Меченка слушала его вполуха, передвигала котел с места на место. На столе так ничего и не появлялось. Вскоре братья Сорокины ушли с обиженными лицами. Колесников посидел еще, дотошно выспрашивая про места, где бывал гость, про тамошние народы. Поймал Угрюма на лжи:

– Ты ведь только что говорил, что промышляли на Тунгуске, а почему пленили на Каче?

Угрюм сделал свое лицо тупым, а глаза мутными. Помолчав, признался:

– С тех пор как кистенем по башке вдарили, чего-то помню, а чего-то не помню. Где-то на Каче, наверное, промышляли.

Вернулась Капитолина. Принесла свежего хлеба.

– Перед баней не наедайся, – пророкотала ласково. – Подкрепись только. Попаришься, после накормим.
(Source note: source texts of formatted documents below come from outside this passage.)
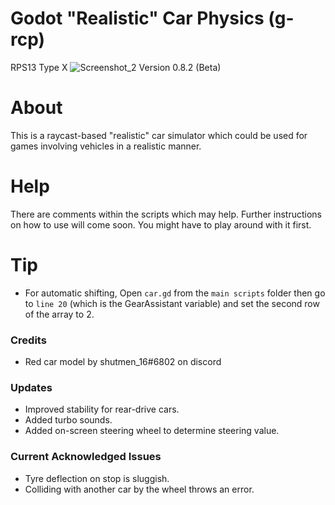 # Godot "Realistic" Car Physics (g-rcp)
RPS13 Type X
![Screenshot_2](https://user-images.githubusercontent.com/88580430/129445630-997a694e-ca3c-4e36-ad40-05776b02b415.png) Version 0.8.2 (Beta)
# About
This is a raycast-based "realistic" car simulator which could be used for games involving vehicles in a realistic manner.

# Help
There are comments within the scripts which may help. Further instructions on how to use will come soon. You might have to play around with it first.

# Tip
* For automatic shifting, Open ```car.gd``` from the ```main scripts``` folder then go to ```line 20``` (which is the GearAssistant variable) and set the second row of the array to 2.

### Credits
* Red car model by shutmen_16#6802 on discord

### Updates
* Improved stability for rear-drive cars.
* Added turbo sounds.
* Added on-screen steering wheel to determine steering value.

### Current Acknowledged Issues
* Tyre deflection on stop is sluggish.
* Colliding with another car by the wheel throws an error.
Поев принесенного хлеба с квасом, Угрюм снова поднял усталые глаза на пытливого стрельца, который все еще ерзал на лавке.

– Умучал бедного! – взревела на мужа Капа. – Дай отдохнуть с дороги!

– Не ори, дура! Оглохнем! – огрызнулся Васька, но вопросов больше не задавал.

Подошла баня. Иван потянул брата за собой. У дверей, из-за которых клубами валил пар, оба скинули одежду, влезли на полок.

– Как спина у тебя разукрашена? – удивился Угрюм.

– А ты и не знал? – тоскливо опустил глаза Иван. Тряхнул бородой. – Откуда? Все врозь да врозь. Доля нам такая, что ли? Все братья как братья! А мы. – Вздохнул, поскабливая ногтями розовеющую кожу, пожаловался: – Ты матери не помнишь. А я, прости господи, смолоду все думал: ни за что не женюсь на девке, если будет на нее похожа. А вот ведь досталась жена и криклива, и ленива, и жадна!

Про шрамы от кнута и сабель не сказано было ни слова, про то, как досталась Ивану в жены Меченка, – тоже. Угрюм не спрашивал, Иван не вспоминал. Напарившись, они вернулись в дом. Стол был накрыт. Братьев терпеливо ждал весь острог во главе с приказным стариком. Боком-боком, гость с хозяином едва втиснулись за стол.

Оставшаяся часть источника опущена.